Murphy follows Harvey, dressed all in black, as she goes through old photos and other detritus in a looted, destroyed home, sits on the rocky shore of a lake writing in her journal (with voice-over narration of her thoughts), hangs out with Corny’s crew in Anacostia, wanders into a theater in ruins (“I’ve heard twenty years ago, you could pay to get into the cinema with bullets,” she says), has tea with a group of children, and visits with local musicians in Kabul’s “Tin Pan Alley.” Murphy cuts between these scenes and Harvey and her band recording new songs in a specially constructed studio in the basement of the historic arts center Somerset House in London. Harvey, who burst onto the alternative music scene in the 1990s with such seminal records as Dry, Rid of Me, and To Bring You My Love, turns the sessions into an art installation by allowing people to watch from behind a one-way mirror; they can see her, but she can’t see them. It’s a genuine treat to observe Harvey’s process as she works with such musicians as John Parish, Terry Edwards, Kenrick Rowe, Enrico Gabrielli, Mike Smith, Alessandro Stefana, James Johnston, Alaine Johannes, Adam “Cecil” Bartlett, Jean-Marc Butty, and Mick Harvey (no relation) on melody, vocalization, and instrumentation, the songs taking shape right before our eyes and ears.

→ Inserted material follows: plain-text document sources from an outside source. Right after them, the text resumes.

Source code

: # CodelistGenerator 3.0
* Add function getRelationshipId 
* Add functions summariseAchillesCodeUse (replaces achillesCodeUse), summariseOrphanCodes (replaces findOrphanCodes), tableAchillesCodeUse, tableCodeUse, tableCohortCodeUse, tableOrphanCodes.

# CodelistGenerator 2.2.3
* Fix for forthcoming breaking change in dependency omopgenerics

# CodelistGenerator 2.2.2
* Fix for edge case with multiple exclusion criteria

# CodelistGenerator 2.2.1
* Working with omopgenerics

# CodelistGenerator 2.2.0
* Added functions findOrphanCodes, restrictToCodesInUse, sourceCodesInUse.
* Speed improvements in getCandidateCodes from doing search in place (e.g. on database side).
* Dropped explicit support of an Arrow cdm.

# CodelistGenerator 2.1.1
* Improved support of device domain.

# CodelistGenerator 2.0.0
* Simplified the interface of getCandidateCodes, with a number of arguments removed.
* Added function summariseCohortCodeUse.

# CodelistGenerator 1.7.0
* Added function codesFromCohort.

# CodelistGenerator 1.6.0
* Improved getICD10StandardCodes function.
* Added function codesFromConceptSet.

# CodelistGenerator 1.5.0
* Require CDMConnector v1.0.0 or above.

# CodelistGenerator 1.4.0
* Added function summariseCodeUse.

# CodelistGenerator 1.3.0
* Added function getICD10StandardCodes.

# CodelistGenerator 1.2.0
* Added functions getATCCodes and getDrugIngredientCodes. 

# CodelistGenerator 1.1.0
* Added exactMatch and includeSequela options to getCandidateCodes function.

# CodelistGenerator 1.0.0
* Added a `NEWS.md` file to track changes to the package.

Murphy draws direct parallels between what Harvey witnesses and the songs she is writing. She meets a woman walking with her hands behind her back, holding a chain with two keys, who says, “I would kill them with my own hands if I knew who was responsible”); in “Chain of Keys,” Harvey sings, “The woman’s old / The woman’s old and dressed in black / She keeps her hands / She keeps her hands behind her back / Imagine what / Imagine what her eyes have seen / We ask if she / We ask but she won’t let us in.” After playing with the Kabul musicians, she transforms their sounds into the powerful “Homo Sappy Blues.” She uses some of Corny’s crew’s exact words and actions in her lyrics for “A Dog Called Money.” She also captures the overall feeling of her experience in such tunes as “The Ministry of Defence” (“Those are the children’s cries from the dark / These are the words written under the arch / Scratched in the wall in biro pen / This is how the world will end”) and the stunning “I’ll Be Waiting” (“They swept across the land / They did not leave a thing / They did not leave a person / A stone or a tree / They did not leave anything / They did not leave anything / All that’s left is sand / All that’s left is sand”).

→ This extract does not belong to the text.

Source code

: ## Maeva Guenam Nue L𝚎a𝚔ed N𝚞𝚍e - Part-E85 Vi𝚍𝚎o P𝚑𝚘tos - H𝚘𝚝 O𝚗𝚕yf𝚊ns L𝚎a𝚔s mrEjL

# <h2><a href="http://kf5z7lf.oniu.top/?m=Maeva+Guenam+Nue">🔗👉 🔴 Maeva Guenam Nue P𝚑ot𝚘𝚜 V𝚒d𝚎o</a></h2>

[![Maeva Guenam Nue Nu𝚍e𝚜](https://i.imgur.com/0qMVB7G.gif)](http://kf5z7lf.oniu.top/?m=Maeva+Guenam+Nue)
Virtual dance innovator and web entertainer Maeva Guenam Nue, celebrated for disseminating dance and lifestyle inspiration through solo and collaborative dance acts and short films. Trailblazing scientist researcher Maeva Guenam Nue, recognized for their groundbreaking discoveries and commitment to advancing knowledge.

At first what seems like it could be cultural appropriation develops into something else, a genuine attempt to understand what is happening in these countries and around the world — as well as in America with the inclusion of DC — and sharing that through music. “Everyone driving in one direction / Everyone driving in every direction / Where to go? / Why? / What to say when I get there?” Harvey narrates near the start of the film, which opens with an extended close-up of a smiling boy with a dirty face, his nose pressed against the window of a car, the sound of traffic all around him. For ninety minutes, we are all that boy, and he is us. And we have a book, an album, and now a documentary to remember that.